Glen Hansard adds to his impressive resume
Published: Wednesday, December 4, 2013
Updated: Wednesday, December 4, 2013 23:12
Glen Hansard shot to fame after starring in the movie musical “Once” in which he played a young vacuum repair man and talented musician who finds love and inspiration in a young Czech musician he meets while performing on the street in Dublin. Little known to most of his fans, Hansard was also in “The Commitments,” a film about a bunch of Irish musicians who explore the connections between their own lives in 90s Europe and the soul music of the 60s. His musical talent may have first blossomed on the silver screen, but his albums also shine as valuable parts of the musical canon.
“Drive All Night,” Hansard’s new EP, is based off a cover he performs on the album of Bruce Springsteen’s “Drive All Night.” If you thought that an Irishman couldn’t pull off the husky voice of a Jersey boy you are a sadly mistaken soul. Hansard’s rough vocals lend themselves impeccably well to the style of Springsteen’s song and it’s easy to imagine Hansard as the Irish Springsteen. He’s joined on the track by Jack Clemons, nephew of Clarence Clemons – the E Street Band’s original saxophonist – and Pearl Jam’s Eddie Vedder. It’s a veritable celebrity get-together on the track that is both fun and a trip down memory lane for most listeners.
The other three songs on the EP, “Pennies in the Fountain,” “Renata” and “Step out of the Shadows” are smooth acoustic, folk-inspired tracks that complement “Drive All Night” and Springsteen’s signature style well. “Renata” was my personal favorite of the three remaining tracks because of its femme fatale storyline and the jazzy bass line. The smooth drums and Hansard’s soulful vocals reminded me of something you’d hear at a late-night jazz club in New York City. I could almost see the room blue with cigarette smoke as Hansard crooned, “Am I fool for sticking around?”

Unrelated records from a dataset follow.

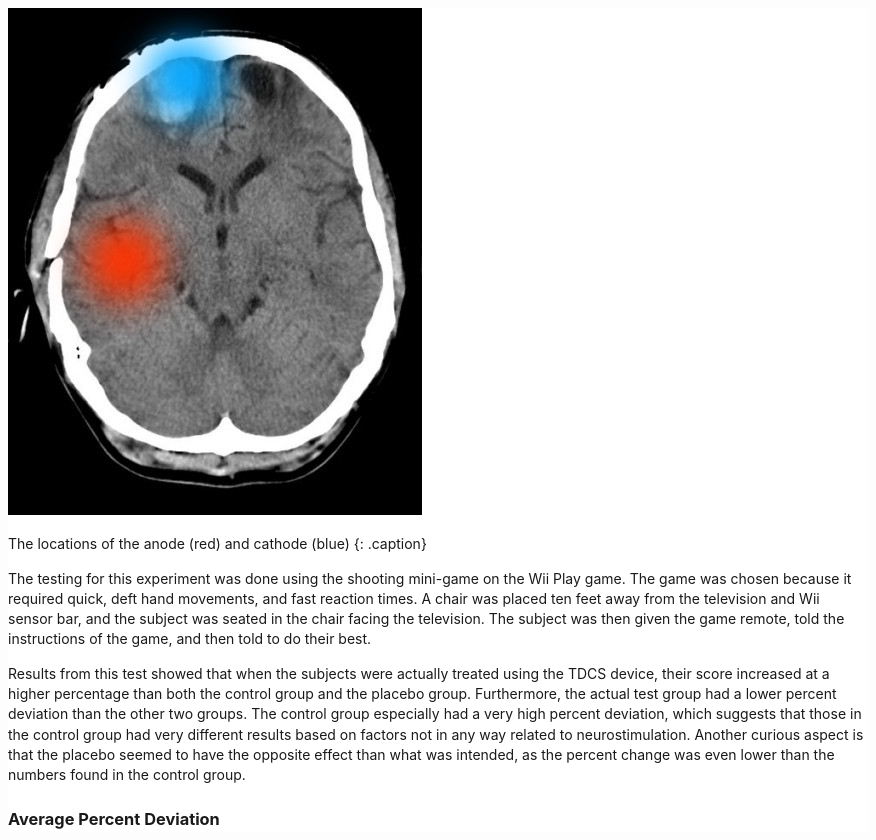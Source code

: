 ![The locations of the anode (red) and cathode (blue)](/assets/img/2018-02-02-TDCS-case-study/placement.jpeg)

The locations of the anode (red) and cathode (blue)
{: .caption}

The testing for this experiment was done using the shooting mini-game on the Wii Play game. The game was chosen because it required quick, deft hand movements, and fast reaction times. A chair was placed ten feet away from the television and Wii sensor bar, and the subject was seated in the chair facing the television. The subject was then given the game remote, told the instructions of the game, and then told to do their best.

Results from this test showed that when the subjects were actually treated using the TDCS device, their score increased at a higher percentage than both the control group and the placebo group. Furthermore, the actual test group had a lower percent deviation than the other two groups. The control group especially had a very high percent deviation, which suggests that those in the control group had very different results based on factors not in any way related to neurostimulation. Another curious aspect is that the placebo seemed to have the opposite effect than what was intended, as the percent change was even lower than the numbers found in the control group.

### Average Percent Deviation
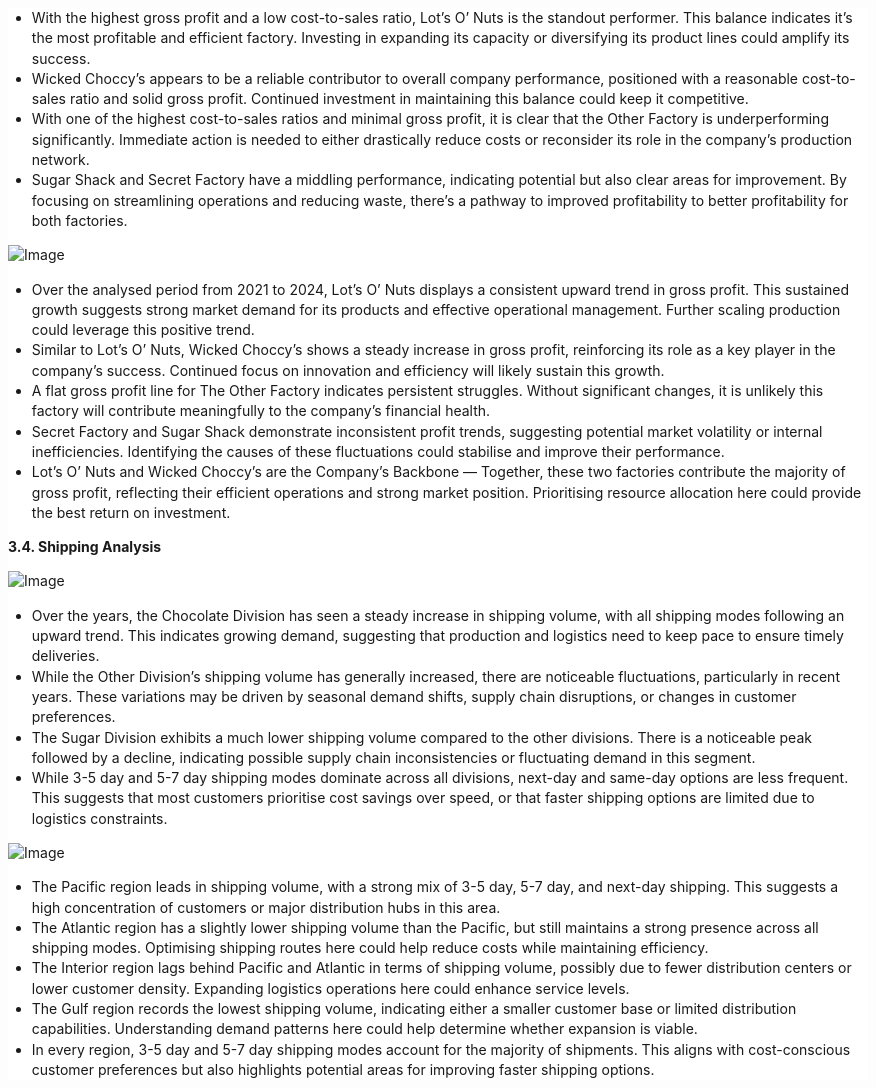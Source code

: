 - With the highest gross profit and a low cost-to-sales ratio, Lot’s O’ Nuts is the standout performer. This balance indicates it’s the most profitable and efficient factory. Investing in expanding its capacity or diversifying its product lines could amplify its success. 
- Wicked Choccy’s appears to be a reliable contributor to overall company performance, positioned with a reasonable cost-to-sales ratio and solid gross profit. Continued investment in maintaining this balance could keep it competitive. 
- With one of the highest cost-to-sales ratios and minimal gross profit, it is clear that the Other Factory is underperforming significantly. Immediate action is needed to either drastically reduce costs or reconsider its role in the company’s production network. 
- Sugar Shack and Secret Factory have a middling performance, indicating potential but also clear areas for improvement. By focusing on streamlining operations and reducing waste, there’s a pathway to improved profitability to better profitability for both factories.

![Image](https://github.com/user-attachments/assets/d9073b37-0441-44ec-a6b3-ad2c98bfa416)

- Over the analysed period from 2021 to 2024, Lot’s O’ Nuts displays a consistent upward trend in gross profit. This sustained growth suggests strong market demand for its products and effective operational management. Further scaling production could leverage this positive trend. 
- Similar to Lot’s O’ Nuts, Wicked Choccy’s shows a steady increase in gross profit, reinforcing its role as a key player in the company’s success. Continued focus on innovation and efficiency will likely sustain this growth. 
- A flat gross profit line for The Other Factory indicates persistent struggles. Without significant changes, it is unlikely this factory will contribute meaningfully to the company’s financial health. 
- Secret Factory and Sugar Shack demonstrate inconsistent profit trends, suggesting potential market volatility or internal inefficiencies. Identifying the causes of these fluctuations could stabilise and improve their performance.
- Lot’s O’ Nuts and Wicked Choccy’s are the Company’s Backbone — Together, these two factories contribute the majority of gross profit, reflecting their efficient operations and strong market position. Prioritising resource allocation here could provide the best return on investment. 


**3.4. Shipping Analysis**

![Image](https://github.com/user-attachments/assets/ccdc9fb9-56d4-47d5-becc-442c7eb66ef5)

- Over the years, the Chocolate Division has seen a steady increase in shipping volume, with all shipping modes following an upward trend. This indicates growing demand, suggesting that production and logistics need to keep pace to ensure timely deliveries. 
- While the Other Division’s shipping volume has generally increased, there are noticeable fluctuations, particularly in recent years. These variations may be driven by seasonal demand shifts, supply chain disruptions, or changes in customer preferences. 
- The Sugar Division exhibits a much lower shipping volume compared to the other divisions. There is a noticeable peak followed by a decline, indicating possible supply chain inconsistencies or fluctuating demand in this segment. 
- While 3-5 day and 5-7 day shipping modes dominate across all divisions, next-day and same-day options are less frequent. This suggests that most customers prioritise cost savings over speed, or that faster shipping options are limited due to logistics constraints.

![Image](https://github.com/user-attachments/assets/df2c876f-eda0-4921-a7e8-a477e0597b6c)

- The Pacific region leads in shipping volume, with a strong mix of 3-5 day, 5-7 day, and next-day shipping. This suggests a high concentration of customers or major distribution hubs in this area. 
- The Atlantic region has a slightly lower shipping volume than the Pacific, but still maintains a strong presence across all shipping modes. Optimising shipping routes here could help reduce costs while maintaining efficiency. 
- The Interior region lags behind Pacific and Atlantic in terms of shipping volume, possibly due to fewer distribution centers or lower customer density. Expanding logistics operations here could enhance service levels. 
- The Gulf region records the lowest shipping volume, indicating either a smaller customer base or limited distribution capabilities. Understanding demand patterns here could help determine whether expansion is viable. 
- In every region, 3-5 day and 5-7 day shipping modes account for the majority of shipments. This aligns with cost-conscious customer preferences but also highlights potential areas for improving faster shipping options. 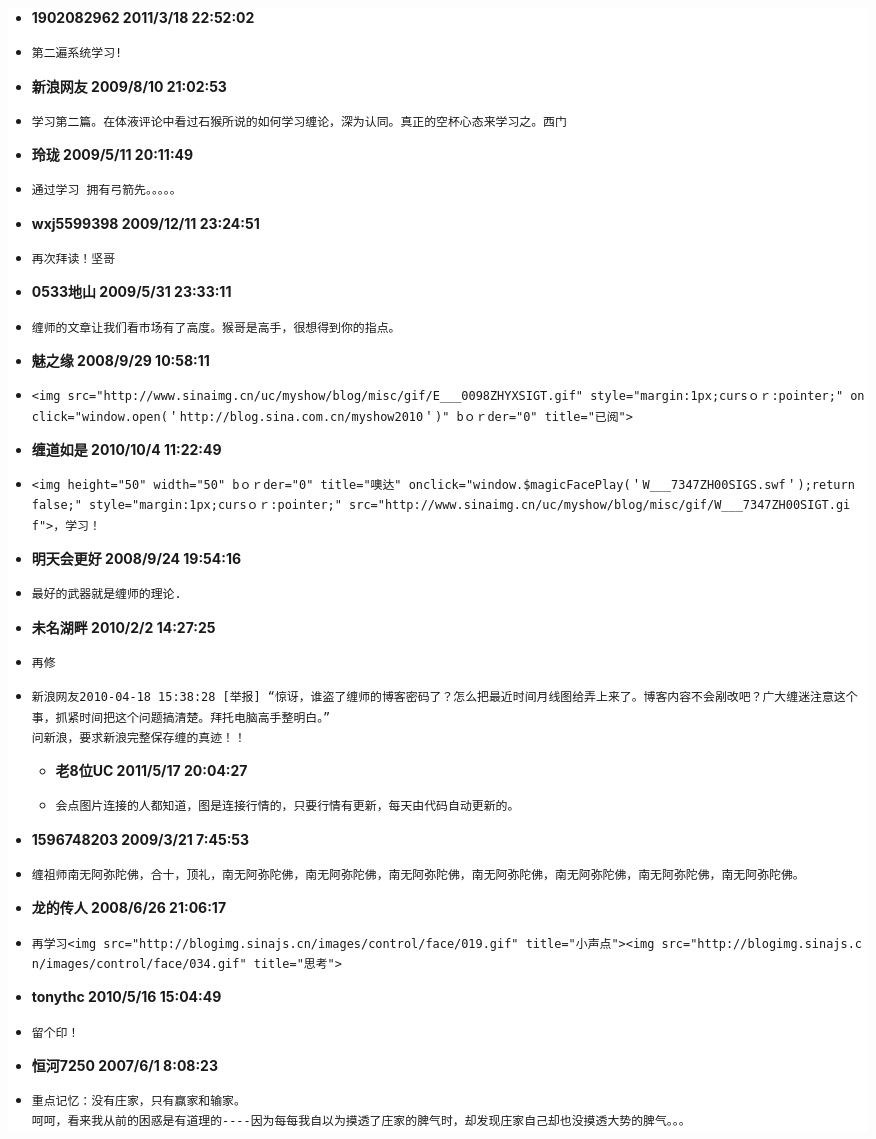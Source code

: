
   ```
  ```
- **1902082962 2011/3/18 22:52:02**
- ```
  第二遍系统学习!
  ```
- **新浪网友 2009/8/10 21:02:53**
- ```
  学习第二篇。在体液评论中看过石猴所说的如何学习缠论，深为认同。真正的空杯心态来学习之。西门
  ```
- **玲珑 2009/5/11 20:11:49**
- ```
  通过学习 拥有弓箭先。。。。。
  ```
- **wxj5599398 2009/12/11 23:24:51**
- ```
  再次拜读！坚哥
  ```
- **0533地山 2009/5/31 23:33:11**
- ```
  缠师的文章让我们看市场有了高度。猴哥是高手，很想得到你的指点。
  ```
- **魅之缘 2008/9/29 10:58:11**
- ```
  <img src="http://www.sinaimg.cn/uc/myshow/blog/misc/gif/E___0098ZHYXSIGT.gif" style="margin:1px;cursｏｒ:pointer;" onclick="window.open(＇http://blog.sina.com.cn/myshow2010＇)" bｏｒder="0" title="已阅">
  ```
- **缠道如是 2010/10/4 11:22:49**
- ```
  <img height="50" width="50" bｏｒder="0" title="噢达" onclick="window.$magicFacePlay(＇W___7347ZH00SIGS.swf＇);return false;" style="margin:1px;cursｏｒ:pointer;" src="http://www.sinaimg.cn/uc/myshow/blog/misc/gif/W___7347ZH00SIGT.gif">，学习！
  ```
- **明天会更好 2008/9/24 19:54:16**
- ```
  最好的武器就是缠师的理论.
  ```
- **未名湖畔 2010/2/2 14:27:25**
- ```
  再修
  ```
- ```
  新浪网友2010-04-18 15:38:28 [举报] “惊讶，谁盗了缠师的博客密码了？怎么把最近时间月线图给弄上来了。博客内容不会剐改吧？广大缠迷注意这个事，抓紧时间把这个问题搞清楚。拜托电脑高手整明白。”
  问新浪，要求新浪完整保存缠的真迹！！
  ```
   - **老8位UC 2011/5/17 20:04:27**
   - ```
     会点图片连接的人都知道，图是连接行情的，只要行情有更新，每天由代码自动更新的。
     ```
- **1596748203 2009/3/21 7:45:53**
- ```
  缠祖师南无阿弥陀佛，合十，顶礼，南无阿弥陀佛，南无阿弥陀佛，南无阿弥陀佛，南无阿弥陀佛，南无阿弥陀佛，南无阿弥陀佛，南无阿弥陀佛。
  ```
- **龙的传人 2008/6/26 21:06:17**
- ```
  再学习<img src="http://blogimg.sinajs.cn/images/control/face/019.gif" title="小声点"><img src="http://blogimg.sinajs.cn/images/control/face/034.gif" title="思考">
  ```
- **tonythc 2010/5/16 15:04:49**
- ```
  留个印！
  ```
- **恒河7250 2007/6/1 8:08:23**
- ```
  重点记忆：没有庄家，只有赢家和输家。
  呵呵，看来我从前的困惑是有道理的----因为每每我自以为摸透了庄家的脾气时，却发现庄家自己却也没摸透大势的脾气。。。
  ```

“Pennies in the Fountain” is a quiet and tender piece that has a magical grouping of melody of harmony. The lyrics in this songs are absolutely incredible as well. “The only way to hold onto love is with an open hand,” Hansard sings above the soft lilting acoustic plucking. The song rises and surges in the exposition, developing into a song that can be neither characterized as sad nor as happy. It’s simply pensive and thoughtful.
“Step Out of the Shadows” is a country- and folk-inspired tune that only lasts two minutes. Hansard performs a capella the entire song with a booming voice that calls the listener to “step out of the shadows.” When the song ends, and the EP as it’s the last track, you can almost hear the echoes of his powerful voice. If you like Fleet Foxes and have heard the song “Blue Ridge Mountains,” imagine it without Robin’s vocals and you’ll have a good idea about what this tracks sounds like.
Overall this is a solid EP from Hansard who already boasts an impressive resume. I can’t wait to hear another full length album from him.